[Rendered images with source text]
┄┄┄┄┄┄┄┄┄┄┄┄┄┄┄┄┄┄┄┄

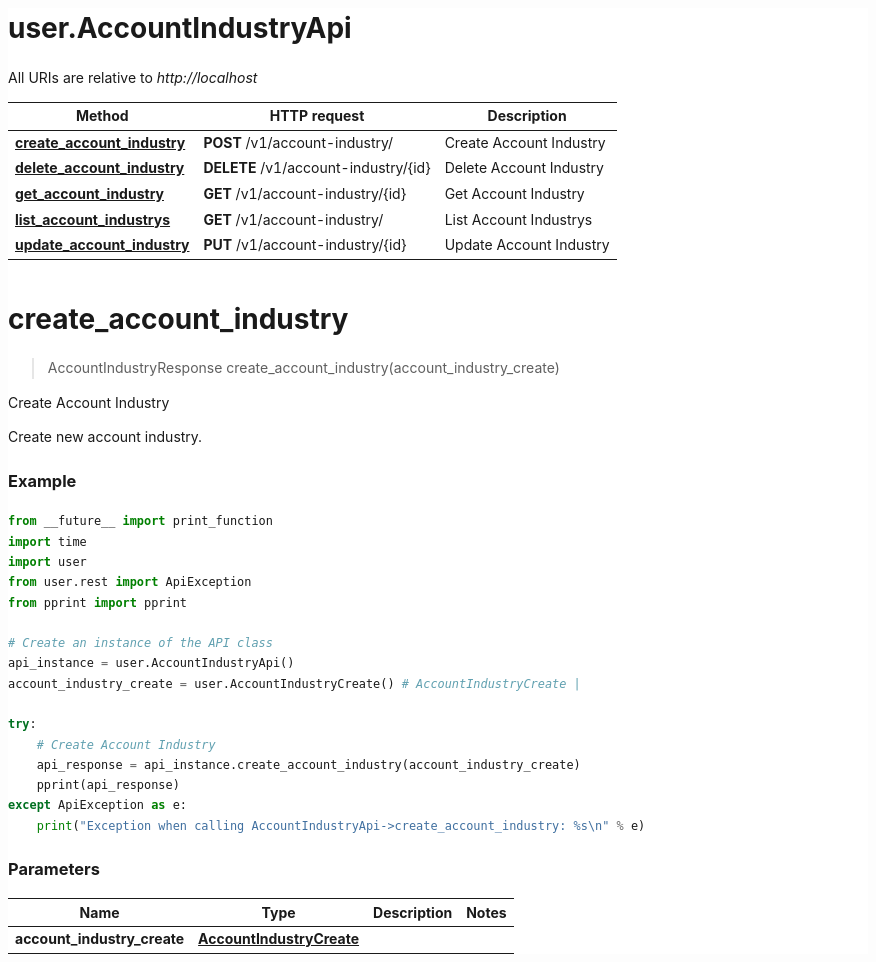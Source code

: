 # user.AccountIndustryApi

All URIs are relative to *http://localhost*

Method | HTTP request | Description
------------- | ------------- | -------------
[**create_account_industry**](AccountIndustryApi.md#create_account_industry) | **POST** /v1/account-industry/ | Create Account Industry
[**delete_account_industry**](AccountIndustryApi.md#delete_account_industry) | **DELETE** /v1/account-industry/{id} | Delete Account Industry
[**get_account_industry**](AccountIndustryApi.md#get_account_industry) | **GET** /v1/account-industry/{id} | Get Account Industry
[**list_account_industrys**](AccountIndustryApi.md#list_account_industrys) | **GET** /v1/account-industry/ | List Account Industrys
[**update_account_industry**](AccountIndustryApi.md#update_account_industry) | **PUT** /v1/account-industry/{id} | Update Account Industry


# **create_account_industry**
> AccountIndustryResponse create_account_industry(account_industry_create)

Create Account Industry

Create new account industry.

### Example

```python
from __future__ import print_function
import time
import user
from user.rest import ApiException
from pprint import pprint

# Create an instance of the API class
api_instance = user.AccountIndustryApi()
account_industry_create = user.AccountIndustryCreate() # AccountIndustryCreate | 

try:
    # Create Account Industry
    api_response = api_instance.create_account_industry(account_industry_create)
    pprint(api_response)
except ApiException as e:
    print("Exception when calling AccountIndustryApi->create_account_industry: %s\n" % e)
```

### Parameters

Name | Type | Description  | Notes
------------- | ------------- | ------------- | -------------
 **account_industry_create** | [**AccountIndustryCreate**](AccountIndustryCreate.md)|  | 
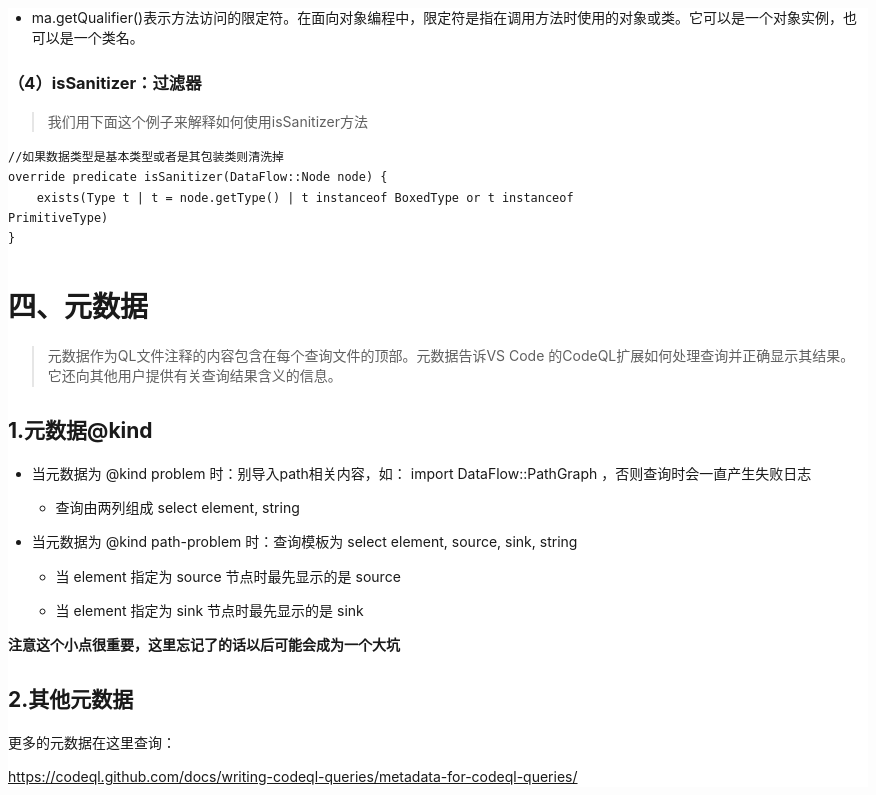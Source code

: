 - ma.getQualifier()表示方法访问的限定符。在面向对象编程中，限定符是指在调用方法时使用的对象或类。它可以是一个对象实例，也可以是一个类名。


### （4）isSanitizer：过滤器

> 我们用下面这个例子来解释如何使用isSanitizer方法

```
//如果数据类型是基本类型或者是其包装类则清洗掉
override predicate isSanitizer(DataFlow::Node node) {
	exists(Type t | t = node.getType() | t instanceof BoxedType or t instanceof
PrimitiveType)
}
```



# 四、元数据

> 元数据作为QL文件注释的内容包含在每个查询文件的顶部。元数据告诉VS Code 的CodeQL扩展如何处理查询并正确显示其结果。它还向其他用户提供有关查询结果含义的信息。

## 1.元数据@kind

- 当元数据为 @kind problem 时：别导入path相关内容，如： import DataFlow::PathGraph ，否则查询时会一直产生失败日志

  - 查询由两列组成 select element, string

- 当元数据为 @kind path-problem 时：查询模板为 select element, source, sink, string

  - 当 element 指定为 source 节点时最先显示的是 source

    

  - 当 element 指定为 sink 节点时最先显示的是 sink

    

**注意这个小点很重要，这里忘记了的话以后可能会成为一个大坑**

## 2.其他元数据

更多的元数据在这里查询：

https://codeql.github.com/docs/writing-codeql-queries/metadata-for-codeql-queries/

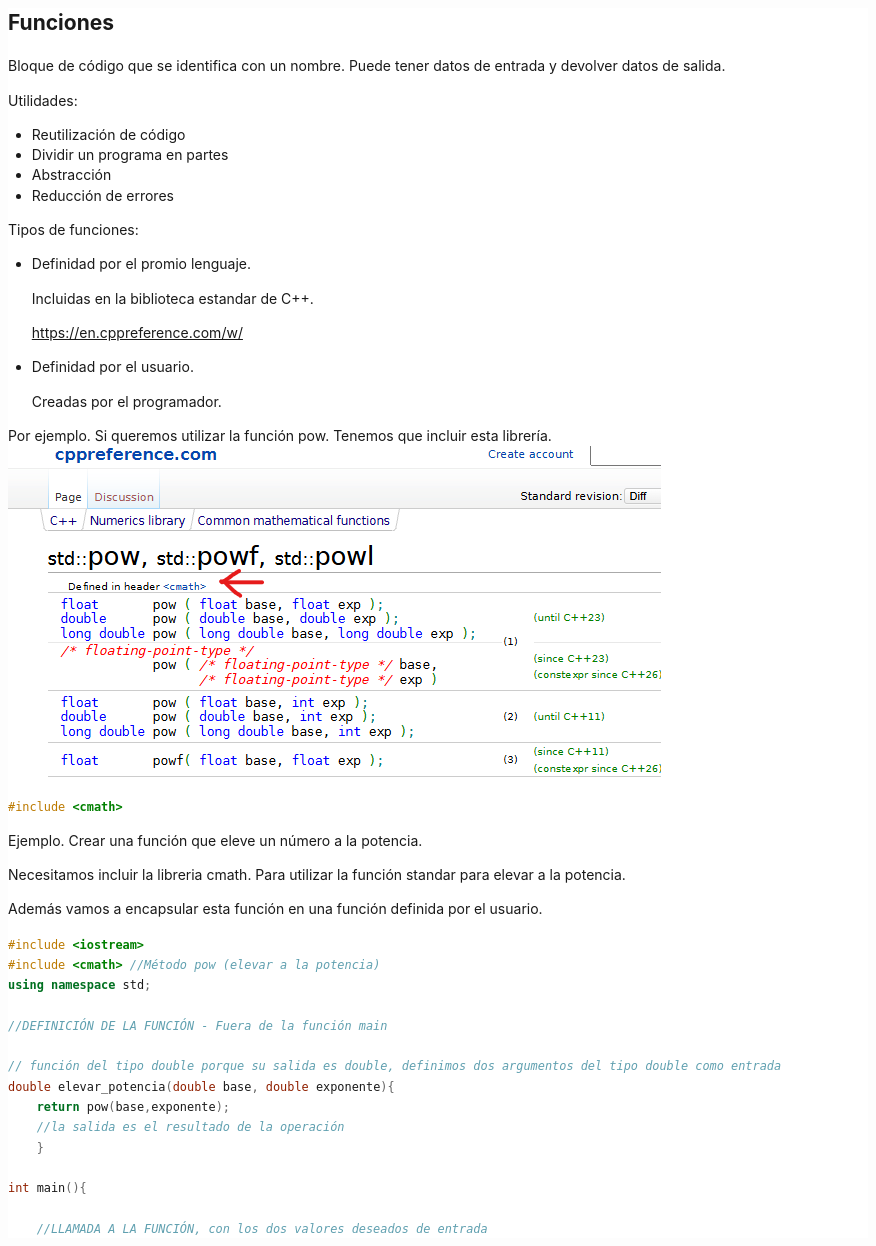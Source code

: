 <div id="id24"></div>

## Funciones
Bloque de código que se identifica con un nombre. Puede tener datos de entrada y devolver datos de salida.

Utilidades:
* Reutilización de código
* Dividir un programa en partes
* Abstracción 
* Reducción de errores

Tipos de funciones:
* Definidad por el promio lenguaje. 

    Incluidas en la biblioteca estandar de C++.

    https://en.cppreference.com/w/

* Definidad por el usuario.

    Creadas por el programador.

Por ejemplo. Si queremos utilizar la función pow. Tenemos que incluir esta librería.
![](img/pow1.png)
```c++
#include <cmath> 
```
Ejemplo. Crear una función que eleve un número a la potencia.

Necesitamos incluir la libreria cmath. Para utilizar la función standar para elevar a la potencia. 

Además vamos a encapsular esta función en una función definida por el usuario.

```c++
#include <iostream>
#include <cmath> //Método pow (elevar a la potencia)
using namespace std;  

//DEFINICIÓN DE LA FUNCIÓN - Fuera de la función main

// función del tipo double porque su salida es double, definimos dos argumentos del tipo double como entrada
double elevar_potencia(double base, double exponente){ 
    return pow(base,exponente); 
    //la salida es el resultado de la operación
    }

int main(){

    //LLAMADA A LA FUNCIÓN, con los dos valores deseados de entrada
```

┄┄┄┄┄┄┄┄┄┄┄┄┄┄┄┄┄┄┄┄

■ **WORK ITEM**
Up to and including the line containing "List Account Industrys", quote each line of the entries above from the very first, please, exactly and without images.

■ **RESULT**
Source code

: # user.AccountIndustryApi

All URIs are relative to *http://localhost*

Method | HTTP request | Description
------------- | ------------- | -------------
[**create_account_industry**](AccountIndustryApi.md#create_account_industry) | **POST** /v1/account-industry/ | Create Account Industry
[**delete_account_industry**](AccountIndustryApi.md#delete_account_industry) | **DELETE** /v1/account-industry/{id} | Delete Account Industry
[**get_account_industry**](AccountIndustryApi.md#get_account_industry) | **GET** /v1/account-industry/{id} | Get Account Industry
[**list_account_industrys**](AccountIndustryApi.md#list_account_industrys) | **GET** /v1/account-industry/ | List Account Industrys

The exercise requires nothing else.